Document images with source code
• • •

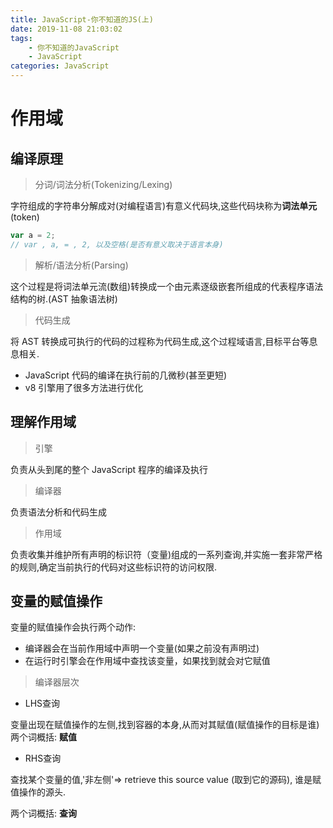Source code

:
 ```yaml
---
title: JavaScript-你不知道的JS(上)
date: 2019-11-08 21:03:02
tags:
    - 你不知道的JavaScript
    - JavaScript
categories: JavaScript
---
```

<!-- more -->
# 作用域

## 编译原理

> 分词/词法分析(Tokenizing/Lexing)

字符组成的字符串分解成对(对编程语言)有意义代码块,这些代码块称为**词法单元**(token)

```javascript
var a = 2;
// var , a, = , 2, 以及空格(是否有意义取决于语言本身)
```

> 解析/语法分析(Parsing)

这个过程是将词法单元流(数组)转换成一个由元素逐级嵌套所组成的代表程序语法结构的树.(AST 抽象语法树)

> 代码生成

将 AST 转换成可执行的代码的过程称为代码生成,这个过程域语言,目标平台等息息相关.

-   JavaScript 代码的编译在执行前的几微秒(甚至更短)
-   v8 引擎用了很多方法进行优化

## 理解作用域

> 引擎

负责从头到尾的整个 JavaScript 程序的编译及执行

> 编译器

负责语法分析和代码生成

> 作用域

负责收集并维护所有声明的标识符（变量)组成的一系列查询,并实施一套非常严格的规则,确定当前执行的代码对这些标识符的访问权限.

## 变量的赋值操作

变量的赋值操作会执行两个动作:

-   编译器会在当前作用域中声明一个变量(如果之前没有声明过)
-   在运行时引擎会在作用域中查找该变量，如果找到就会对它赋值

> 编译器层次

* LHS查询

变量出现在赋值操作的左侧,找到容器的本身,从而对其赋值(赋值操作的目标是谁)
两个词概括: **赋值**
* RHS查询

查找某个变量的值,'非左侧'=> retrieve this source value (取到它的源码), 谁是赋值操作的源头.

两个词概括: **查询**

• • •

◆ Requirement: From the first line to the last, set down the records exactly, leaving out images.

◆ Answer to the exercise:
Source code

:
 ```yaml
---
title: JavaScript-你不知道的JS(上)
date: 2019-11-08 21:03:02
tags:
    - 你不知道的JavaScript
    - JavaScript
categories: JavaScript
---
```

<!-- more -->
# 作用域

## 编译原理

> 分词/词法分析(Tokenizing/Lexing)

字符组成的字符串分解成对(对编程语言)有意义代码块,这些代码块称为**词法单元**(token)

```javascript
var a = 2;
// var , a, = , 2, 以及空格(是否有意义取决于语言本身)
```

> 解析/语法分析(Parsing)

这个过程是将词法单元流(数组)转换成一个由元素逐级嵌套所组成的代表程序语法结构的树.(AST 抽象语法树)

> 代码生成

将 AST 转换成可执行的代码的过程称为代码生成,这个过程域语言,目标平台等息息相关.

-   JavaScript 代码的编译在执行前的几微秒(甚至更短)
-   v8 引擎用了很多方法进行优化

## 理解作用域

> 引擎

负责从头到尾的整个 JavaScript 程序的编译及执行

> 编译器

负责语法分析和代码生成

> 作用域

负责收集并维护所有声明的标识符（变量)组成的一系列查询,并实施一套非常严格的规则,确定当前执行的代码对这些标识符的访问权限.

## 变量的赋值操作

变量的赋值操作会执行两个动作:

-   编译器会在当前作用域中声明一个变量(如果之前没有声明过)
-   在运行时引擎会在作用域中查找该变量，如果找到就会对它赋值

> 编译器层次

* LHS查询

变量出现在赋值操作的左侧,找到容器的本身,从而对其赋值(赋值操作的目标是谁)
两个词概括: **赋值**
* RHS查询

查找某个变量的值,'非左侧'=> retrieve this source value (取到它的源码), 谁是赋值操作的源头.

两个词概括: **查询**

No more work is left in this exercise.